◆ Action item:
Filter this data down to the lines that hold "between", and copy them.

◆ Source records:

· · · · · · ·

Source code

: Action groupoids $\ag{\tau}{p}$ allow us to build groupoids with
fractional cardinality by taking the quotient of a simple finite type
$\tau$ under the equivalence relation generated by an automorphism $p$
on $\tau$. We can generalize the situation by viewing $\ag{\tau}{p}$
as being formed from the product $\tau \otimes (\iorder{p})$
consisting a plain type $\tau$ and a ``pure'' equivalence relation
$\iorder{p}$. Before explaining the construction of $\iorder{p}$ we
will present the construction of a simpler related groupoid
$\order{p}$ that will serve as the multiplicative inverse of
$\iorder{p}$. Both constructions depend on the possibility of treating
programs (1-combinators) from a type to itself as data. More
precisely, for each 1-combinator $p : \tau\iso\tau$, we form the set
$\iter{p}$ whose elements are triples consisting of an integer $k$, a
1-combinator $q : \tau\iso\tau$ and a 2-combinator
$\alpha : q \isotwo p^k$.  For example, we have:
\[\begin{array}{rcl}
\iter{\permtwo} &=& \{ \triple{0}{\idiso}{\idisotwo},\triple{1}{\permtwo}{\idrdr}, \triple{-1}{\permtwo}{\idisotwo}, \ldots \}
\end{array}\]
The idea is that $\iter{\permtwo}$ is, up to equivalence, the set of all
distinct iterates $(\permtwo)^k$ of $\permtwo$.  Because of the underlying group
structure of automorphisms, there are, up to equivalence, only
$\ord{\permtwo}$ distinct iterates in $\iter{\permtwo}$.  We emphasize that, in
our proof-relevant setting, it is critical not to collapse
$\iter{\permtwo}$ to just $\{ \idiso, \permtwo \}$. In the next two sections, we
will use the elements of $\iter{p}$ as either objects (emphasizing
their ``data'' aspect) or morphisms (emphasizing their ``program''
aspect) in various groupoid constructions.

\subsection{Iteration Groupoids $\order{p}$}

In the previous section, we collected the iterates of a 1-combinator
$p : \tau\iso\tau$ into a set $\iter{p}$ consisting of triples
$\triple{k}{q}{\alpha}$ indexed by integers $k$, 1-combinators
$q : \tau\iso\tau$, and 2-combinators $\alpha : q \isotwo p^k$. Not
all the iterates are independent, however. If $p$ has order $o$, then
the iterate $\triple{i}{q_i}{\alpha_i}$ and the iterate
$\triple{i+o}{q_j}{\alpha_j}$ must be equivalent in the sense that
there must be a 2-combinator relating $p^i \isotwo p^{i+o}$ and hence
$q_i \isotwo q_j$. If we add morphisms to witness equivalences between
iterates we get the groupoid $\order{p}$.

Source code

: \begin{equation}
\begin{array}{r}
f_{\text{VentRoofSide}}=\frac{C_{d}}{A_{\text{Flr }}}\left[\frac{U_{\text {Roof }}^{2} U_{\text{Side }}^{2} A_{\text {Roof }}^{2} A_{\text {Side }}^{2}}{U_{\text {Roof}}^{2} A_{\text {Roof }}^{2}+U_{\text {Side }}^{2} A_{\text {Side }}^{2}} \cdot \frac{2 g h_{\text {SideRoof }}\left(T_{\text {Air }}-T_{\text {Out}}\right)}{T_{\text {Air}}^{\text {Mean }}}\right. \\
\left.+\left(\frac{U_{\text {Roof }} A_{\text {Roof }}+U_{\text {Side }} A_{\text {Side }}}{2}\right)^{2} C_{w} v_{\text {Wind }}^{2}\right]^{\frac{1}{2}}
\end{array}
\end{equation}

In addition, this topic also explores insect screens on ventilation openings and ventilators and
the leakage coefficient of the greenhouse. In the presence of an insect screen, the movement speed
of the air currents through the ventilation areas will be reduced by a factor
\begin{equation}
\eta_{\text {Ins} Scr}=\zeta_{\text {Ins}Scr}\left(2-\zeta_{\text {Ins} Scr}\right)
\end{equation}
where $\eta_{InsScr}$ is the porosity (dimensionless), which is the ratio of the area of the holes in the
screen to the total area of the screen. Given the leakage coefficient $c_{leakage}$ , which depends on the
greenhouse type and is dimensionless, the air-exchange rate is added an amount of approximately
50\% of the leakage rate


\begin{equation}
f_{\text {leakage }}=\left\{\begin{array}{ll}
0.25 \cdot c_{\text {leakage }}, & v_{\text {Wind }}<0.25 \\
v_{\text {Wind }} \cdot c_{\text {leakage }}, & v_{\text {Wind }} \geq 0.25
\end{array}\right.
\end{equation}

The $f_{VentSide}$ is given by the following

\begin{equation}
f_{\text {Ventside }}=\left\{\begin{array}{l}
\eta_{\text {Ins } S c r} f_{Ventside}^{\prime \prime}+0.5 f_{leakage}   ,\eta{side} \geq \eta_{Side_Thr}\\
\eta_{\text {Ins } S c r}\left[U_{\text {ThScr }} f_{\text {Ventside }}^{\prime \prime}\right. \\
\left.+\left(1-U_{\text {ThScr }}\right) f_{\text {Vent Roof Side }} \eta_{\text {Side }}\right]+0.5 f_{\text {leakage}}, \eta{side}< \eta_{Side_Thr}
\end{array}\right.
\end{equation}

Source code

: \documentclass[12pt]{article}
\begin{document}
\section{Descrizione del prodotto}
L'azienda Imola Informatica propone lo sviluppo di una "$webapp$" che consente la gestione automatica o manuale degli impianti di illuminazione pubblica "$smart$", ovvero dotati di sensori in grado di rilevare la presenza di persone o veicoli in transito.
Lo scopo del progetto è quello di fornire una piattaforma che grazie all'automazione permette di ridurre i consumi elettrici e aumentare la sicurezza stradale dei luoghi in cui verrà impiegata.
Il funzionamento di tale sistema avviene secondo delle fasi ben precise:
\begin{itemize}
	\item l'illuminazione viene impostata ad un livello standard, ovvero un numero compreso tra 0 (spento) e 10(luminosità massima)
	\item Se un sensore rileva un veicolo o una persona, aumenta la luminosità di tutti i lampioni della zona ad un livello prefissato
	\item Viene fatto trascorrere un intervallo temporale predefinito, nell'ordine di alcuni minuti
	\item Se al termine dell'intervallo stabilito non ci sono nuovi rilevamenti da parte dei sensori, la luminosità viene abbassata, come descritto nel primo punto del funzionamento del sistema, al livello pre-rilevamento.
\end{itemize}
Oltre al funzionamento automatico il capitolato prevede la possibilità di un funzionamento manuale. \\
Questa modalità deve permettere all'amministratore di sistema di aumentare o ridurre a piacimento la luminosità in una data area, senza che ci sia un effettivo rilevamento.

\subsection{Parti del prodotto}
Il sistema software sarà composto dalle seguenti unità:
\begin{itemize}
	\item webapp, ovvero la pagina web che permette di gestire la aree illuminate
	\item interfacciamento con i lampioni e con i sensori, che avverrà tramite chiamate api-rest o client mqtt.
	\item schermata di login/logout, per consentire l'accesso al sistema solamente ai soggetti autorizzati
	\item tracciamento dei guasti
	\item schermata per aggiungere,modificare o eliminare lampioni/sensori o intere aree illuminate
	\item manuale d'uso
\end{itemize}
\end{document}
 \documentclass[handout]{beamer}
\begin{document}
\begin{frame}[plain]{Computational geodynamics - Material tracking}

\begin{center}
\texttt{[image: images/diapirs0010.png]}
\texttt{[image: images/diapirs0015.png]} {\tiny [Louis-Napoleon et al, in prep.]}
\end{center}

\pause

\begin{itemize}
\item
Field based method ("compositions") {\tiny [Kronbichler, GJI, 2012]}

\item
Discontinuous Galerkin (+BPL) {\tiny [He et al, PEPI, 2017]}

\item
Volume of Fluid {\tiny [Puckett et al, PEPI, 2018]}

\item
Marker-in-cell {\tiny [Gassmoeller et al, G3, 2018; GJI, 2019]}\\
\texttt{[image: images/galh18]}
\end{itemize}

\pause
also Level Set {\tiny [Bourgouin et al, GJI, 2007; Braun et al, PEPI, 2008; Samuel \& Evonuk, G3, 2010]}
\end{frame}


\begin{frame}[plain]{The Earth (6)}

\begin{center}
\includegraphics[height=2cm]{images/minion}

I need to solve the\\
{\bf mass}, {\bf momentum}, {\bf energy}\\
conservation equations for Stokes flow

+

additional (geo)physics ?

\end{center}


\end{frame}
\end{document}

· · · · · · ·

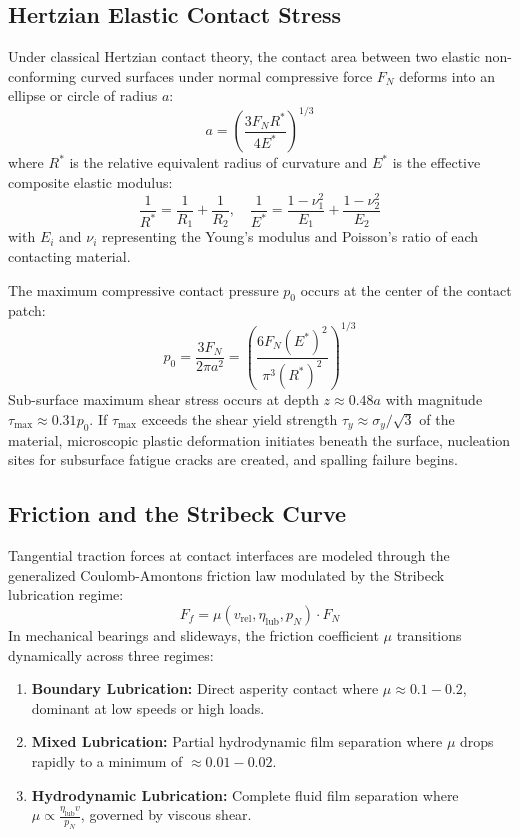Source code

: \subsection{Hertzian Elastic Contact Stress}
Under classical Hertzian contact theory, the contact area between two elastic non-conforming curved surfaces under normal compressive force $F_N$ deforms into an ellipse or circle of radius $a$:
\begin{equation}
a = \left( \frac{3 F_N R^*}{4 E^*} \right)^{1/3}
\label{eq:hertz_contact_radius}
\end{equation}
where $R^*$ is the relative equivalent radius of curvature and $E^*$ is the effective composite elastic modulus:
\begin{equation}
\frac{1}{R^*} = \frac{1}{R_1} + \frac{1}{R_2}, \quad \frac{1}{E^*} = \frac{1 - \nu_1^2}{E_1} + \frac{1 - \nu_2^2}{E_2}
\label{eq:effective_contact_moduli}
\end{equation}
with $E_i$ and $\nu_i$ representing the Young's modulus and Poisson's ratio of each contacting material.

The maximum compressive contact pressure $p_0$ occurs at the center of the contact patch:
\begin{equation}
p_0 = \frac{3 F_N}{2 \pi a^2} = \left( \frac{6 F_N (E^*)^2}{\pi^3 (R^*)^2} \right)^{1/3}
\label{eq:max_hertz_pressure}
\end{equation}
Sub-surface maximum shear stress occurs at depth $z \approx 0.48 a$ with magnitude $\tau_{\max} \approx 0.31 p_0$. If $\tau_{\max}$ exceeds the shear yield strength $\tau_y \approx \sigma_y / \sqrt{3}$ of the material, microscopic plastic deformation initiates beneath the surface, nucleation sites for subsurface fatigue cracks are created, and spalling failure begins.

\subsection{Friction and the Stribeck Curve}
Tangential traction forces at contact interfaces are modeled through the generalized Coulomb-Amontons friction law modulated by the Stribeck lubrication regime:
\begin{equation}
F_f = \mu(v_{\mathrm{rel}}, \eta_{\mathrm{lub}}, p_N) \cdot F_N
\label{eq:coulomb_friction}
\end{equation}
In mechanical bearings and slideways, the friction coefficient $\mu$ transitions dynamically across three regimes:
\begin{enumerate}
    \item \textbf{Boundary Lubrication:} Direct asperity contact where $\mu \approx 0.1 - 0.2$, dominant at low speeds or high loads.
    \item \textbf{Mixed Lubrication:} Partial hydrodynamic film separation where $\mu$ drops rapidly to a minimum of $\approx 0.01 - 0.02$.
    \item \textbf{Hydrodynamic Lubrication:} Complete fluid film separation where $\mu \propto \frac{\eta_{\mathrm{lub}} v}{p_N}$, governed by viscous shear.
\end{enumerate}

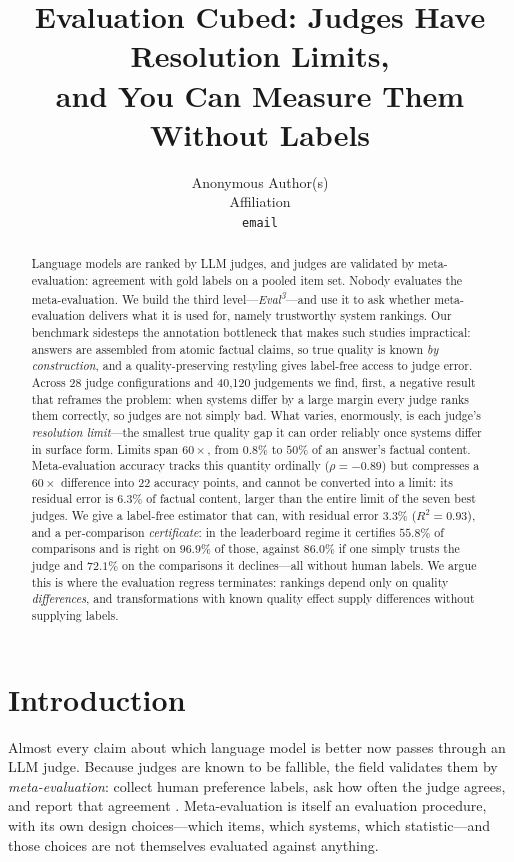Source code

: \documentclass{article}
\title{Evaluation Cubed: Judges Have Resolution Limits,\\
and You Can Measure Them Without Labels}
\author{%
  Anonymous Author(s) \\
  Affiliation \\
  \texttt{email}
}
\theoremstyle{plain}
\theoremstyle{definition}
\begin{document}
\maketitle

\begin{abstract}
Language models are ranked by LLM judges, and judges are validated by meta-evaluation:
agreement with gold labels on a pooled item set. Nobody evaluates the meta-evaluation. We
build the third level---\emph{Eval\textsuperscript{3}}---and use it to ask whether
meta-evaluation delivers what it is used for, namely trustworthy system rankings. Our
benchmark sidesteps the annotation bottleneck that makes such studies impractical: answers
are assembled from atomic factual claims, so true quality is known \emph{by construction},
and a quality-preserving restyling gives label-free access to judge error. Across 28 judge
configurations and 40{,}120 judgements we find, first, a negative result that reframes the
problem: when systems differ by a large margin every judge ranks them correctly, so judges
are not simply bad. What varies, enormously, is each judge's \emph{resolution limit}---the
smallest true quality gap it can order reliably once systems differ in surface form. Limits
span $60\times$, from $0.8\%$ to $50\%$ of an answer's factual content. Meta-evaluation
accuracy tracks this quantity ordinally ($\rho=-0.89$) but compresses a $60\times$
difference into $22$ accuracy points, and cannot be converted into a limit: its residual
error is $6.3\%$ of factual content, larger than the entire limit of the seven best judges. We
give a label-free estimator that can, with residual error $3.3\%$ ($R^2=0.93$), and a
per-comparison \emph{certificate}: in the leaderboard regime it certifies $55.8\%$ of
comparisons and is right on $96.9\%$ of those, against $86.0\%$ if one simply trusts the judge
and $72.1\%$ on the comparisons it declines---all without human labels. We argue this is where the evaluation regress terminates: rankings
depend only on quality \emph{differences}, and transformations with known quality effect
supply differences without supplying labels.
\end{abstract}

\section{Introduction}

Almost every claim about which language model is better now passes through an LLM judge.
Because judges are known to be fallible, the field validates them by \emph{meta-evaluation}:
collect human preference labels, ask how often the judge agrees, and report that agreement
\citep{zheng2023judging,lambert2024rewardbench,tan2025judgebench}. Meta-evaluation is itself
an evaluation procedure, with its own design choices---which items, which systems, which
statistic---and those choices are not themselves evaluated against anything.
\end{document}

· · · · · · ·

◆ Exercise answer:
$q_i \isotwo q_j$. If we add morphisms to witness equivalences between
Under classical Hertzian contact theory, the contact area between two elastic non-conforming curved surfaces under normal compressive force $F_N$ deforms into an ellipse or circle of radius $a$:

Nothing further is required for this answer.